Su adhesión a la derechizada socialdemocracia brasileña y su calculada conversión al neoliberalismo como una ruta de ascenso para llegar, a como diere lugar, a la presidencia del Brasil acentuó aún más los rasgos de extrema intolerancia y dogmatismo que exhibiera en su juventud.
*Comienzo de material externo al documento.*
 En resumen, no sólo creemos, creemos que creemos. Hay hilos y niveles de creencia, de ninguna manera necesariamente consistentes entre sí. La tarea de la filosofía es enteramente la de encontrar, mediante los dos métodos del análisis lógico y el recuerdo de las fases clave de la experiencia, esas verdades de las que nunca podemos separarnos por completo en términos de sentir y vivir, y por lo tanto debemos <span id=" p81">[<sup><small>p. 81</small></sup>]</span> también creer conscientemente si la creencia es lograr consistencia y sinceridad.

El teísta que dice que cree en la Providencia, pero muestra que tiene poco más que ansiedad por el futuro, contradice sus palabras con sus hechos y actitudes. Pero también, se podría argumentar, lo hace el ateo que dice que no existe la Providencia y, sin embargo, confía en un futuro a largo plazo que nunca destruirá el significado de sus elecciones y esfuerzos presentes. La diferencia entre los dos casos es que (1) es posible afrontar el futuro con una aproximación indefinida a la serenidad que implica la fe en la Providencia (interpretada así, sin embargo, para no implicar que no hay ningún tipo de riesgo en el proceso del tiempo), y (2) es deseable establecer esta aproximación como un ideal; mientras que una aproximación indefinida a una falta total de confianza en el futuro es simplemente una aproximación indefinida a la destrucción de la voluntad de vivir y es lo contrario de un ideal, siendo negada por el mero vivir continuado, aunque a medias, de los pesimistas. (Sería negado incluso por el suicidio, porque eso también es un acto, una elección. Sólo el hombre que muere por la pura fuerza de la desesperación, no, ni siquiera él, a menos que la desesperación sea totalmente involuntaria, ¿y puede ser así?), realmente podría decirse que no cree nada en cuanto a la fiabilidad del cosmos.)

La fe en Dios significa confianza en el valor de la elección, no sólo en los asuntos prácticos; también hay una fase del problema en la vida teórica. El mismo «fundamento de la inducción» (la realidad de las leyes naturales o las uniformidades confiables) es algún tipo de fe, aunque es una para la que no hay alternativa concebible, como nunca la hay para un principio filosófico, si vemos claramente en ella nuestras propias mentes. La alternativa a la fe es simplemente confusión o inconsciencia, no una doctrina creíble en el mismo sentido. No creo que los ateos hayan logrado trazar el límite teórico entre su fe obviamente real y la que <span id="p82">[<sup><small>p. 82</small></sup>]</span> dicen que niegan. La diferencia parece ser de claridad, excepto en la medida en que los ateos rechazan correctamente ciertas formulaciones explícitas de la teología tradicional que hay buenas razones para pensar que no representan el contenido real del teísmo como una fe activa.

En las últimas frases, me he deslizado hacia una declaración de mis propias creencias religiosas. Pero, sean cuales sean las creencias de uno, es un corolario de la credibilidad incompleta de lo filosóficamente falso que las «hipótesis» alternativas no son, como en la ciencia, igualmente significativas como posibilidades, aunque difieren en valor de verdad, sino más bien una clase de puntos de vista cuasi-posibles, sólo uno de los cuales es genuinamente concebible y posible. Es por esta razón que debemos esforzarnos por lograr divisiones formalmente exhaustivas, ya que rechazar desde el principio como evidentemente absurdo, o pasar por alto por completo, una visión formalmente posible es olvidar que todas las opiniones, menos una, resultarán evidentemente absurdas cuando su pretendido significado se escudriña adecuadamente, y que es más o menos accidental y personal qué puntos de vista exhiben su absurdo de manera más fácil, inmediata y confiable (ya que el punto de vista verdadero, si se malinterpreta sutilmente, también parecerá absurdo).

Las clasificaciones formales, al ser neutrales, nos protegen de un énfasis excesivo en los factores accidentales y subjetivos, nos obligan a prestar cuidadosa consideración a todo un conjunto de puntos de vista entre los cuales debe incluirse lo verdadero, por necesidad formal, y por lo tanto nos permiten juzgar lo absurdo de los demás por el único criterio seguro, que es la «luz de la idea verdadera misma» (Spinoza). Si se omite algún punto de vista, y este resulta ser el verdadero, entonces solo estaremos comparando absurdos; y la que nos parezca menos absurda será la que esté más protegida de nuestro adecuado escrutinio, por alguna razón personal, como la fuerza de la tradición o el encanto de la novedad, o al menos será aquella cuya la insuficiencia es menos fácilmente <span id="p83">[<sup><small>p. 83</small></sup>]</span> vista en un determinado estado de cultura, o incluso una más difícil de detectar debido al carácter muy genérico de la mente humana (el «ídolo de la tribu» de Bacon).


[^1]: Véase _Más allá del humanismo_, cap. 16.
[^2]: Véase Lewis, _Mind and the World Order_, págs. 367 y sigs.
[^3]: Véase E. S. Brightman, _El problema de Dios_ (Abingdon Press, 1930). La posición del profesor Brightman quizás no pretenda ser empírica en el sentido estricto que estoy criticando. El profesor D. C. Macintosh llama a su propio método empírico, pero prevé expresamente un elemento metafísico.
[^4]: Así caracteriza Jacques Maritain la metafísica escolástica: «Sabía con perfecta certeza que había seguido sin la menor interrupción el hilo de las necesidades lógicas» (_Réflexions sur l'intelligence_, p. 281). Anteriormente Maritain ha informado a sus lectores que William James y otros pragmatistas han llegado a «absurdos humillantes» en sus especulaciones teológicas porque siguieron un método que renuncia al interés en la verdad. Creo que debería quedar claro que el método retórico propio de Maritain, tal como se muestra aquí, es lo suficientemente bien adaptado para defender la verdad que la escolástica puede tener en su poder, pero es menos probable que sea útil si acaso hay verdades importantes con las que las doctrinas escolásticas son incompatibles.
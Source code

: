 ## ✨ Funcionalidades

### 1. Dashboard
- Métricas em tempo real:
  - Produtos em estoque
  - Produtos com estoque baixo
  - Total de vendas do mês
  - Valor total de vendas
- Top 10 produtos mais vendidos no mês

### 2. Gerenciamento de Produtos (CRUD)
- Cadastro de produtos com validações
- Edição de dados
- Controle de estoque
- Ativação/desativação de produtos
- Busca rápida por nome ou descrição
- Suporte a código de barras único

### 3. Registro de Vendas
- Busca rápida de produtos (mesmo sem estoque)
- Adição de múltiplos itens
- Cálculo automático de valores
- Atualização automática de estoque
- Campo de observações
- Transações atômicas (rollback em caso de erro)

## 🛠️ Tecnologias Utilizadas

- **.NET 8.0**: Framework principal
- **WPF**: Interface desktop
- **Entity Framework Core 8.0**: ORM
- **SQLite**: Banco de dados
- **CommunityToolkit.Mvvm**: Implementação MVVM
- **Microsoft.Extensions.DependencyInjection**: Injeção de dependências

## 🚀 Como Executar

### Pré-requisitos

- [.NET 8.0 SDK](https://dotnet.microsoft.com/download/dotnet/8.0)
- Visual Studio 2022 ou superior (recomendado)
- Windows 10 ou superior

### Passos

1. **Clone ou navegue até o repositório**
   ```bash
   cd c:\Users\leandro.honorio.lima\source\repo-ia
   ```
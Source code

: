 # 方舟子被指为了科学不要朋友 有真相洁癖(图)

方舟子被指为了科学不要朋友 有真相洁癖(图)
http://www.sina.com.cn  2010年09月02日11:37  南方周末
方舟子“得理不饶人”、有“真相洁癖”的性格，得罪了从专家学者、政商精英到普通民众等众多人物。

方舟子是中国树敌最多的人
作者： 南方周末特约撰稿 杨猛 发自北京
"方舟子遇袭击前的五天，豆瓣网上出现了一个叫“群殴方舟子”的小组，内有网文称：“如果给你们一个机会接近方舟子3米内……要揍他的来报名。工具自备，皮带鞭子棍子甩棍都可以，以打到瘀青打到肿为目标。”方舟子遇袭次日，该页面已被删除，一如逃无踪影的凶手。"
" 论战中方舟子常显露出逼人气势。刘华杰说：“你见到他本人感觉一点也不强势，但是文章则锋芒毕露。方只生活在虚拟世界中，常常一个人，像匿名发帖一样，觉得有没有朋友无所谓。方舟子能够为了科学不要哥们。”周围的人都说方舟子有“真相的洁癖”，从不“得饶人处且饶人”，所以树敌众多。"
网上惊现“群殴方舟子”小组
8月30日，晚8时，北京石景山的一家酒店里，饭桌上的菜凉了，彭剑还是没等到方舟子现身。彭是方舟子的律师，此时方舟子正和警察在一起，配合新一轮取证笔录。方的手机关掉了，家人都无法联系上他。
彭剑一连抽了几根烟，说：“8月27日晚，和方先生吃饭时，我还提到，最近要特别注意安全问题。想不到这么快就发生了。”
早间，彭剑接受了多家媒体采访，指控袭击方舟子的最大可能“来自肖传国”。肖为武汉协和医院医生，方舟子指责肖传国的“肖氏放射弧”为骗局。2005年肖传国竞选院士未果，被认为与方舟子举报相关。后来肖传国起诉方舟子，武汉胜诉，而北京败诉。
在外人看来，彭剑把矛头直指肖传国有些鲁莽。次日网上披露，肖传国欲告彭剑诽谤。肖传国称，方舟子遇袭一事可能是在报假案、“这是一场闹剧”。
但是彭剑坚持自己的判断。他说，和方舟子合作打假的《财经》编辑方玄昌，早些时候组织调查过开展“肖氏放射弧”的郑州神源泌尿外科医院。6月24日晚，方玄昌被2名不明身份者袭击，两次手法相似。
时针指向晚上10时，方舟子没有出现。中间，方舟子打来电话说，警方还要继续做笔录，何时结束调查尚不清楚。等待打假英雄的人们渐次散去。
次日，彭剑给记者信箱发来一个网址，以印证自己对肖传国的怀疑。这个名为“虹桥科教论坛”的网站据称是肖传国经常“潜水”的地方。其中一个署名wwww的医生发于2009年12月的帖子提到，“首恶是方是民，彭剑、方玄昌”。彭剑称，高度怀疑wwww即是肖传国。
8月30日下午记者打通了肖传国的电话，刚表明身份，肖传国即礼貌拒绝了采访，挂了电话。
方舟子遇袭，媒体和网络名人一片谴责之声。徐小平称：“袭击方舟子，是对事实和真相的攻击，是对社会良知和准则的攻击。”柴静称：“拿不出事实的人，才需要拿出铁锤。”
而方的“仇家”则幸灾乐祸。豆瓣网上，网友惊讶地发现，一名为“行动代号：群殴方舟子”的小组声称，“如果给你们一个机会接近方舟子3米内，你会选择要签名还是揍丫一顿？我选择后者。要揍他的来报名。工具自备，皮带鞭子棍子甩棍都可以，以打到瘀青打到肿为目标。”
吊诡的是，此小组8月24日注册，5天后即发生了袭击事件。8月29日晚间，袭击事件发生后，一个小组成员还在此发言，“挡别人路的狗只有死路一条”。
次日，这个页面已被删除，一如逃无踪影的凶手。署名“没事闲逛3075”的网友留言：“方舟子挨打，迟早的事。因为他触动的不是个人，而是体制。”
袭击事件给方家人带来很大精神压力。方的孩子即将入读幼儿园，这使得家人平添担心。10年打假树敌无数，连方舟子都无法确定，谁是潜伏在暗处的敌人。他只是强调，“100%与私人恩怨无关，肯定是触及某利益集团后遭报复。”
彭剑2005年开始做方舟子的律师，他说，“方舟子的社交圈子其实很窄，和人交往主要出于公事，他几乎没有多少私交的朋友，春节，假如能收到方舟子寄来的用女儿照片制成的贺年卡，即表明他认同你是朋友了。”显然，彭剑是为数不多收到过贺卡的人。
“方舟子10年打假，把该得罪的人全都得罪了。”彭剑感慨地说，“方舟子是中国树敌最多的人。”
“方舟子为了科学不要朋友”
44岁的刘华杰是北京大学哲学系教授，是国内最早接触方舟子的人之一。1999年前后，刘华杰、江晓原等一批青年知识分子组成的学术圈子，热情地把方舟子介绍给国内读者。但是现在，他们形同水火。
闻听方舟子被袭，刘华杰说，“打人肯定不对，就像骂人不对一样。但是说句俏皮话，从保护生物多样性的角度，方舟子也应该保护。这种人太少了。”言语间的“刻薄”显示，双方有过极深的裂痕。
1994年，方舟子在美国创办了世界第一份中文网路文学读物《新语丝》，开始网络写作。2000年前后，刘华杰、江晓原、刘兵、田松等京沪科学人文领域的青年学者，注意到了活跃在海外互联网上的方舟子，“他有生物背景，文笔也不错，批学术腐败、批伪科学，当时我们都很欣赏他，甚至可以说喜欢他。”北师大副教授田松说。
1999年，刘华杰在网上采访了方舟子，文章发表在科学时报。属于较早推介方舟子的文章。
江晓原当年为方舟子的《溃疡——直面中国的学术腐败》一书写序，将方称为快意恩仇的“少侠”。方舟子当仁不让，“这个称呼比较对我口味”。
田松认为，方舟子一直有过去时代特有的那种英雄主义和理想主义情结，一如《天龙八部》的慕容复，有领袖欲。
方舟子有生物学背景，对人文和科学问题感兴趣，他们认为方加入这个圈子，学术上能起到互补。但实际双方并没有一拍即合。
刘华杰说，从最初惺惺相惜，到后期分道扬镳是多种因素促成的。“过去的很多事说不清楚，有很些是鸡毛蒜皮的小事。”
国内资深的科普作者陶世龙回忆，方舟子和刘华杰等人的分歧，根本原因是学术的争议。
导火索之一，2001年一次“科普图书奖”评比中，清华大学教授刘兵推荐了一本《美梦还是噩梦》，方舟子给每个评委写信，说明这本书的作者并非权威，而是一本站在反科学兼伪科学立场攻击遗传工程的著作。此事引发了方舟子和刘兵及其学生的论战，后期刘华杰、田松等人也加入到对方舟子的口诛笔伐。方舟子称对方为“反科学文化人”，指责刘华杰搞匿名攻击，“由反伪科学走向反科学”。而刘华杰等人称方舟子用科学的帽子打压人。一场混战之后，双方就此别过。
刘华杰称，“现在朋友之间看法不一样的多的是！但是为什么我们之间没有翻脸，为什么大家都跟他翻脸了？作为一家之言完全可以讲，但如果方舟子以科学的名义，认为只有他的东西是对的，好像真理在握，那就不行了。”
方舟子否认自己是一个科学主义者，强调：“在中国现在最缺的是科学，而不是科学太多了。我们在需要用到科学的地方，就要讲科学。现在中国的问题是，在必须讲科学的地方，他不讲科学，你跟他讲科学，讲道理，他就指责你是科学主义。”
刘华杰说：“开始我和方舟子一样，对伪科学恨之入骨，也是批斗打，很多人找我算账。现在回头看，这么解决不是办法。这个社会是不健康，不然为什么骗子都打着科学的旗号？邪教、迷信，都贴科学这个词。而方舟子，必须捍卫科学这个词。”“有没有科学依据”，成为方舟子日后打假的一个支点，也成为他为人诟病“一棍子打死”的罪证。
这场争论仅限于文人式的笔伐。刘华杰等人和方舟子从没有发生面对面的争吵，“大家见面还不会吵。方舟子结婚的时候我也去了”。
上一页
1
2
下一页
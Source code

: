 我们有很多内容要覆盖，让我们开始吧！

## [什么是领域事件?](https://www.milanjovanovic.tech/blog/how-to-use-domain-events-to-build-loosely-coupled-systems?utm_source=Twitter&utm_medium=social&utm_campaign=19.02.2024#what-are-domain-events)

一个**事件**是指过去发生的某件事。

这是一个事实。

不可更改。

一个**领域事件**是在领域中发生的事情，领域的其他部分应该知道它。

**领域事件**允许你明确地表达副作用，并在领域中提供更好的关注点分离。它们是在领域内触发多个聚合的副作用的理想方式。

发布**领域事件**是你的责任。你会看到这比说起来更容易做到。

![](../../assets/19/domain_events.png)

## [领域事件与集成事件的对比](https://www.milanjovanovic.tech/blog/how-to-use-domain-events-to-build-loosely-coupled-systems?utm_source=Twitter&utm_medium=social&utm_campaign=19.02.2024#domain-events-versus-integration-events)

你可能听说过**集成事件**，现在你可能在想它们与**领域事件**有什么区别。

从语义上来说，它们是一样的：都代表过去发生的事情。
Hoy representa la versión más radical y tal vez más sofisticada –porque es una persona inteligente y dueña de una sólida formación intelectual–de la derecha brasileña. Su insaciable ambición de poder, esa que según Hobbes sólo cesa con la muerte, no sólo lo hizo arrojar por la borda aquello en lo que creía con fanático celo a finales de los sesentas sino que lo llevó a convalidar el escandaloso asalto al gobierno de Brasil de la mano de una pandilla de corruptos que merecerían estar en la cárcel de por vida. Pero con el ardor propio de los conversos a él no le importa nada y aceptó desempeñar un muy importante cargo en el gobierno de Michel Temer, posicionándose para intentar, por tercera vez, llegar a la presidencia del Brasil y así saciar su irreprimible obsesión. Este es el personaje que en la nota que publica el diario La Nación (Buenos Aires) prometió “limpiar de ideología la política exterior” del Brasil. Les presento a José Serra, mi profesor que no fue y hoy Canciller del gobierno golpista de Brasil.